- What the task asks -
What lines in the data below mention the string "github"? Copy them out.

- Supplied data -
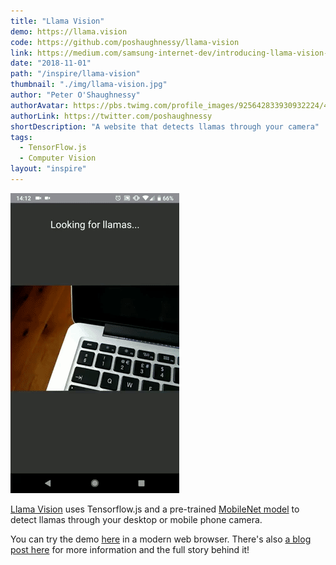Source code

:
 ```yaml
---
title: "Llama Vision"
demo: https://llama.vision
code: https://github.com/poshaughnessy/llama-vision
link: https://medium.com/samsung-internet-dev/introducing-llama-vision-a-website-that-detects-llamas-through-your-camera-aa6f16144ac4
date: "2018-11-01"
path: "/inspire/llama-vision"
thumbnail: "./img/llama-vision.jpg"
author: "Peter O'Shaughnessy"
authorAvatar: https://pbs.twimg.com/profile_images/925642833930932224/4z64AAtq_400x400.jpg
authorLink: https://twitter.com/poshaughnessy
shortDescription: "A website that detects llamas through your camera"
tags:
  - TensorFlow.js
  - Computer Vision
layout: "inspire"
---
```


![Animation](./img/llama-vision.gif)

[Llama Vision](https://llama.vision) uses Tensorflow.js and a pre-trained [MobileNet model](https://github.com/tensorflow/tfjs-models/tree/master/mobilenet) to detect llamas through your desktop or mobile phone camera.

You can try the demo [here](https://llama.vision) in a modern web browser. There's also [a blog post here](https://medium.com/samsung-internet-dev/introducing-llama-vision-a-website-that-detects-llamas-through-your-camera-aa6f16144ac4) for more information and the full story behind it!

- Answer to the exercise -
code: https://github.com/poshaughnessy/llama-vision
[Llama Vision](https://llama.vision) uses Tensorflow.js and a pre-trained [MobileNet model](https://github.com/tensorflow/tfjs-models/tree/master/mobilenet) to detect llamas through your desktop or mobile phone camera.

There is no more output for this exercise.